Sunday, April 25, 2010

Two articles, two insights [Bryan]

Two thoughtful articles came out last month, each dealing with the topic of adult care-giving. One article, "Letting Go of My Father," by Jonathan Rauch, appeared in last month's Atlantic. The other, "On spectrum: My daughter, her autism, our life," by Sallie Tisdale, appeared in last month's Harper's. The first article talks about caring for an aging parent, the second talks about caring for an adult daughter with autism. It was useful to compare and contrast what these articles had to say. Both, for example, talked about how difficult it is for adult caregivers when roles begin to blur, the role of adult and child, for example, or carer and cared-for.

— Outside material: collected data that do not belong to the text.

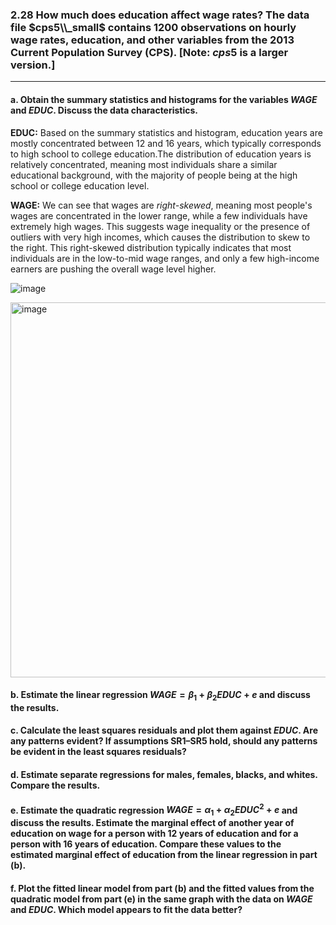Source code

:### 2.28 How much does education affect wage rates? The data file $cps5\\_small$ contains 1200 observations on hourly wage rates, education, and other variables from the 2013 Current Population Survey (CPS). [Note: $cps5$ is a larger version.]
---
#### a. Obtain the summary statistics and histograms for the variables $WAGE$ and $EDUC$. Discuss the data characteristics.

**EDUC:** Based on the summary statistics and histogram, education years are mostly concentrated between 12 and 16 years, which typically corresponds to high school to college education.The distribution of education years is relatively concentrated, meaning most individuals share a similar educational background, with the majority of people being at the high school or college education level.

**WAGE:** We can see that wages are *right-skewed*, meaning most people's wages are concentrated in the lower range, while a few individuals have extremely high wages. This suggests wage inequality or the presence of outliers with very high incomes, which causes the distribution to skew to the right. This right-skewed distribution typically indicates that most individuals are in the low-to-mid wage ranges, and only a few high-income earners are pushing the overall wage level higher.


![image](https://github.com/user-attachments/assets/1fbf2c0a-56b8-43e9-974f-7b9a662ce305)

<img width="600" alt="image" src="https://github.com/user-attachments/assets/0a2c9783-2e9f-4b56-9b61-21cfe5834ad6" />

#### b. Estimate the linear regression $WAGE = \beta_1 + \beta_2EDUC + e$ and discuss the results.

#### c. Calculate the least squares residuals and plot them against $EDUC$. Are any patterns evident? If assumptions SR1–SR5 hold, should any patterns be evident in the least squares residuals?

#### d. Estimate separate regressions for males, females, blacks, and whites. Compare the results.

#### e. Estimate the quadratic regression $WAGE = \alpha_1 + \alpha_2EDUC^2 + e$ and discuss the results. Estimate the marginal effect of another year of education on wage for a person with 12 years of education and for a person with 16 years of education. Compare these values to the estimated marginal effect of education from the linear regression in part (b).

#### f. Plot the fitted linear model from part (b) and the fitted values from the quadratic model from part (e) in the same graph with the data on $WAGE$ and $EDUC$. Which model appears to fit the data better?

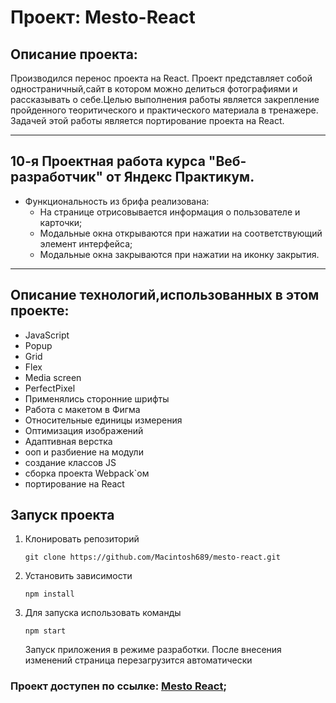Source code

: # Проект: Mesto-React

## Описание проекта:
Производился перенос проекта на React.
Проект представляет собой одностраничный,сайт в котором можно делиться фотографиями и рассказывать о себе.Целью выполнения работы является закрепление пройденного теоритического и практического материала в тренажере.
Задачей этой работы является портирование проекта на React.

-----------------------
## 10-я Проектная работа курса "Веб-разработчик" от Яндекс Практикум.
* Функциональность из брифа реализована:
  + На странице отрисовывается информация о пользователе и карточки;
  + Модальные окна открываются при нажатии на соответствующий элемент интерфейса;
  + Модальные окна закрываются при нажатии на иконку закрытия.

----------------------

## Описание технологий,использованных в этом проекте:
* JavaScript
* Popup
* Grid
* Flex
* Media screen
* PerfectPixel
* Применялись сторонние шрифты
* Работа с макетом в Фигма
* Относительные единицы измерения
* Оптимизация изображений
* Адаптивная верстка
* ооп и разбиение на модули
* создание классов JS
* сборка проекта Webpack`ом
* портирование на React


## Запуск проекта

1. Клонировать репозиторий

    `git clone https://github.com/Macintosh689/mesto-react.git`

2. Установить зависимости

     `npm install`

3. Для запуска использовать команды

    `npm start`

    Запуск приложения в режиме разработки.
    После внесения изменений страница перезагрузится автоматически

 ### Проект доступен по ссылке: [Mesto React](https://macintosh689.github.io/mesto-react/);
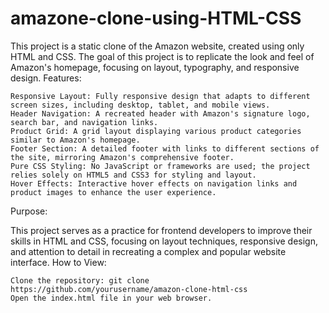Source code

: # amazone-clone-using-HTML-CSS
This project is a static clone of the Amazon website, created using only HTML and CSS. The goal of this project is to replicate the look and feel of Amazon's homepage, focusing on layout, typography, and responsive design.
Features:

    Responsive Layout: Fully responsive design that adapts to different screen sizes, including desktop, tablet, and mobile views.
    Header Navigation: A recreated header with Amazon's signature logo, search bar, and navigation links.
    Product Grid: A grid layout displaying various product categories similar to Amazon's homepage.
    Footer Section: A detailed footer with links to different sections of the site, mirroring Amazon's comprehensive footer.
    Pure CSS Styling: No JavaScript or frameworks are used; the project relies solely on HTML5 and CSS3 for styling and layout.
    Hover Effects: Interactive hover effects on navigation links and product images to enhance the user experience.

Purpose:

This project serves as a practice for frontend developers to improve their skills in HTML and CSS, focusing on layout techniques, responsive design, and attention to detail in recreating a complex and popular website interface.
How to View:

    Clone the repository: git clone https://github.com/yourusername/amazon-clone-html-css
    Open the index.html file in your web browser.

In the end, two things really touched me. First, Tisdale writes about how parents with disabled children learn to give up on their dreams and expectations for their children.
Ambivalence is a normal state for me. It is hard to articulate what I seem to have lost, because it is something I never had. Annie was never going to go to law school—we knew that. Eventually we knew she was not even going to drive a car. What I miss is something vague and dreamy about a daughter growing up. I have fantasies of high school girls giggling in a bedroom behind a closed door, of long phone calls. I feel grief for the past, for all that there was none of, and grief for the future, for what there may be none of yet to come. Every parent loses a child, several children, as each successive child passes into the next—the chrysalis of the infant becomes the toddler, the toddler gives way to the child, the child to the youth and finally the adult. This is one element of being a parent, of being alive, though there is an enduring sorrow in realizing not that the child has died but that the adult anticipated will never be born.
In Rauch's piece, I was touched by how accepting assisted living, accepting dependency, can be seen as the last act of parental care and affection. Rauch talks of the difficulties involved with caring for his aging, dying father: cleaning up his father's poop, spending whole days at the doctor's offices, receiving panicked calls from his father's worried neighbors, and so forth. His father, afflicted with Parkinson's, insisted on his independence until it became too much:
As I reached my own breaking point...my father caught sight of my distress. He would not accept assisted living on his own account, but when I told him that he was already in assisted living but that I was the assistance; that I was overwhelmed, underqualified, and barely hanging on emotionally; that I wanted to be his son again, not a nurse and nag and adversary—when I told him all that, and when his sister and the social worker chimed in, he acceded. He was still, after all, my father, and it was still his job, he understood, to care for me....Another phase of the story then unfolded, ending with his death in December. His last gesture to me, so very characteristic, was to wave me away. He wanted me to go on with my life rather than hover by his bedside.
Accepting help was his father's final act of love, his final way of taking care of his son, his final act of fatherly sacrifice, stricken and dying as he was.